**Task directions**: Below is a listing; reproduce exactly its lines from the one containing "Sign a source" to its last line, both ends kept, and no other lines.

**Task inputs**:

"""

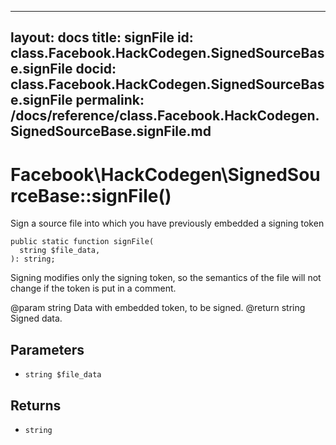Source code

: 
***

layout: docs
title: signFile
id: class.Facebook.HackCodegen.SignedSourceBase.signFile
docid: class.Facebook.HackCodegen.SignedSourceBase.signFile
permalink: /docs/reference/class.Facebook.HackCodegen.SignedSourceBase.signFile.md
---







# Facebook\\HackCodegen\\SignedSourceBase::signFile()




Sign a source file into which you have previously embedded a signing
token




``` Hack
public static function signFile(
  string $file_data,
): string;
```




Signing modifies only the signing token, so the semantics of
the file will not change if the token is put in a comment.




@param  string  Data with embedded token, to be signed.
@return string  Signed data.




## Parameters




- ` string $file_data `




## Returns




+ ` string `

"""

**Expected output**:
Sign a source file into which you have previously embedded a signing
token




``` Hack
public static function signFile(
  string $file_data,
): string;
```




Signing modifies only the signing token, so the semantics of
the file will not change if the token is put in a comment.




@param  string  Data with embedded token, to be signed.
@return string  Signed data.




## Parameters




- ` string $file_data `




## Returns




+ ` string `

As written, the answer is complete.